No wonder people look at me strangely when they find I’m an atheist; this movie presents what they think atheists are, and I am not at all like that. Come to think of it, nobody is like that.

This is a beautiful piece of propaganda; in the trailer alone, the revisionist history about both the holiday and the country shine through. As most of us know (except, of course, the people who need to the most), the beginnings of Christmas in America (home of The War On Christmas, a wholly-owned subsidiary of Fox News) were not festive in the least. The Puritans had better, purer things to do on December 25th (for a couple of decades in the 1600’s, Boston even had a law prohibiting the celebration of Christmas!); a Christmas holiday as we know it did not begin until the 1800’s. Interestingly, celebrating Christmas (as opposed to observing it) spread with the notion of Santa, “The Night Before Christmas”, and commercial connections to stores and products, not with the story of the birth of god’s human sacrifice.

Yes, that’s right. The rise in popularity of the modern holiday of Christmas had more to do with Santa and good old fashioned materialism than anything having to do with the birth of Christ.

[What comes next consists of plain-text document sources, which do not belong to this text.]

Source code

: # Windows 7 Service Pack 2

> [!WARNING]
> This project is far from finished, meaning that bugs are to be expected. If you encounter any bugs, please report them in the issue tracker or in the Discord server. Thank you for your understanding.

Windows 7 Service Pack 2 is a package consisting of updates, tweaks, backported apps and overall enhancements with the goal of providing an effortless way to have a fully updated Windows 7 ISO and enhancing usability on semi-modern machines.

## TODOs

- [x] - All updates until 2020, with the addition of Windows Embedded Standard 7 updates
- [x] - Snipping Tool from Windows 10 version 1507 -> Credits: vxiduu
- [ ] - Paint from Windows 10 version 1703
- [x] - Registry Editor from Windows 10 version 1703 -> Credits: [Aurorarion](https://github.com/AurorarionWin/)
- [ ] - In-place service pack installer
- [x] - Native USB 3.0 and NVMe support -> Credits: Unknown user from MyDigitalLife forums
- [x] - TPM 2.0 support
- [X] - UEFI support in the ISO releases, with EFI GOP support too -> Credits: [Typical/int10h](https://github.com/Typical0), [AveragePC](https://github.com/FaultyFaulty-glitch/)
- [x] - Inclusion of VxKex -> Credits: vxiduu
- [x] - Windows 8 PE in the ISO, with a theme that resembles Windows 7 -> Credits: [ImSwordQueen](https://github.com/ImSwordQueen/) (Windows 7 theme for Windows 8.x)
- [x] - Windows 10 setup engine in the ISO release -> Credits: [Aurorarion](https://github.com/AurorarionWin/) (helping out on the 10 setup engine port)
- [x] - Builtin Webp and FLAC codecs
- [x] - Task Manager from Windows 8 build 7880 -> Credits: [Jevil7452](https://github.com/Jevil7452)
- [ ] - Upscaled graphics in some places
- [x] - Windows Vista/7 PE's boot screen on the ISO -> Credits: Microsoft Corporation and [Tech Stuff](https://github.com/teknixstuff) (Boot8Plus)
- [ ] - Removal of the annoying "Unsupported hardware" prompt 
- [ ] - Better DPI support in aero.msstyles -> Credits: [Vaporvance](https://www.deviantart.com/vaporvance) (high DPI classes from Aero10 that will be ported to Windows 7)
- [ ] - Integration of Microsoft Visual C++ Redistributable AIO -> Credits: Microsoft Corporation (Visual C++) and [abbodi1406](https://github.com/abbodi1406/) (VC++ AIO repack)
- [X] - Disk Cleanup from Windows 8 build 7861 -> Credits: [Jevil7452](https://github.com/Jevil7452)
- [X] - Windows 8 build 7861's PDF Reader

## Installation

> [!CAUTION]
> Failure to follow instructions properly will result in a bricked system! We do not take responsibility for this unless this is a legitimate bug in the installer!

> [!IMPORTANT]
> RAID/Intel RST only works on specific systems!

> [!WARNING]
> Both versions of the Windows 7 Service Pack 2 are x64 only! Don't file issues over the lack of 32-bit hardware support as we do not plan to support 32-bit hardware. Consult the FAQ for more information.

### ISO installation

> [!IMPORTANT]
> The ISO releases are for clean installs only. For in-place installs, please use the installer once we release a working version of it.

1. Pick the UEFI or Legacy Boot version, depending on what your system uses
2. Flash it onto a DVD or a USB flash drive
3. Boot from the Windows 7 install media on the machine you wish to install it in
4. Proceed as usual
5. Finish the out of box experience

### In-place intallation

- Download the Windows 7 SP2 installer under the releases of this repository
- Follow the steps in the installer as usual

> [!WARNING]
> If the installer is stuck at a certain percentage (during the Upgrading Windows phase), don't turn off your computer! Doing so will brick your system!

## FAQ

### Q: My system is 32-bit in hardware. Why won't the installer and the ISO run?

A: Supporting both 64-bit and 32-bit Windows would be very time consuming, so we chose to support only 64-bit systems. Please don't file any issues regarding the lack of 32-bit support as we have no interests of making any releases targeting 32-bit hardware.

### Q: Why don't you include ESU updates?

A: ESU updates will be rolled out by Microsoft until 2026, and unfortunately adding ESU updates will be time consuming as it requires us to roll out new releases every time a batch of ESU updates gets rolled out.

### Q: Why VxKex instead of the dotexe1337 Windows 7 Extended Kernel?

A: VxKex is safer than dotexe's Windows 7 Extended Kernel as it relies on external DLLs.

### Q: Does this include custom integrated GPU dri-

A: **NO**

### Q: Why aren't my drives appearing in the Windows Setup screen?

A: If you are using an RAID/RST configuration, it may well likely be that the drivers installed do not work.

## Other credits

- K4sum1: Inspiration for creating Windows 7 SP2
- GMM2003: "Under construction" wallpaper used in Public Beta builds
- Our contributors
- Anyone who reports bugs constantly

Which shouldn’t be too surprising considering that the original holiday was dreamed up by the Catholic church to allow the Pagans to continue their Winter Solstice celebrations with the “proper” religious iconography in hopes that converting them would be easier. It’s basis in Pagan rituals is part of the reason so many True Christians® in the past made a point of banning it in the legal code of the time. But that’s not what we’re here to talk about. We’re here to talk about the delusion of Christian persecution this movie represents.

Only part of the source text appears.